What you should do:
Where the records hold the string "desde", show the whole line it sits on.

Source texts of formatted documents
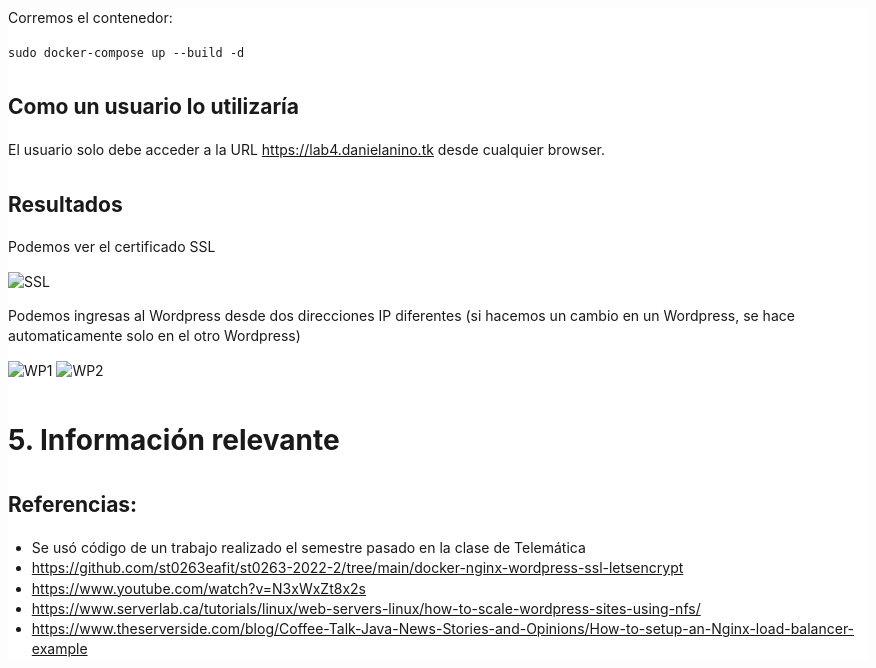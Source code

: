 Corremos el contenedor:
```
sudo docker-compose up --build -d
```


## Como un usuario lo utilizaría
El usuario solo debe acceder a la URL https://lab4.danielanino.tk desde cualquier browser.


## Resultados
Podemos ver el certificado SSL


<img width="960" alt="SSL" src="https://user-images.githubusercontent.com/60080916/196825267-f1f4f285-e136-45ca-b9dc-8919a9ed0d8b.PNG">

Podemos ingresas al Wordpress desde dos direcciones IP diferentes (si hacemos un cambio en un Wordpress, se hace automaticamente solo en el otro Wordpress)


<img width="960" alt="WP1" src="https://user-images.githubusercontent.com/60080916/196825417-8f29c73d-e47f-40be-82a6-310f98936adb.PNG">
<img width="960" alt="WP2" src="https://user-images.githubusercontent.com/60080916/196825418-08cb70f3-b96b-4e0c-bca1-53a5471c47b0.PNG">


# 5. Información relevante
## Referencias:
- Se usó código de un trabajo realizado el semestre pasado en la clase de Telemática
- https://github.com/st0263eafit/st0263-2022-2/tree/main/docker-nginx-wordpress-ssl-letsencrypt  
- https://www.youtube.com/watch?v=N3xWxZt8x2s
- https://www.serverlab.ca/tutorials/linux/web-servers-linux/how-to-scale-wordpress-sites-using-nfs/
- https://www.theserverside.com/blog/Coffee-Talk-Java-News-Stories-and-Opinions/How-to-setup-an-Nginx-load-balancer-example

Answer to the problem:
El usuario solo debe acceder a la URL https://lab4.danielanino.tk desde cualquier browser.
Podemos ingresas al Wordpress desde dos direcciones IP diferentes (si hacemos un cambio en un Wordpress, se hace automaticamente solo en el otro Wordpress)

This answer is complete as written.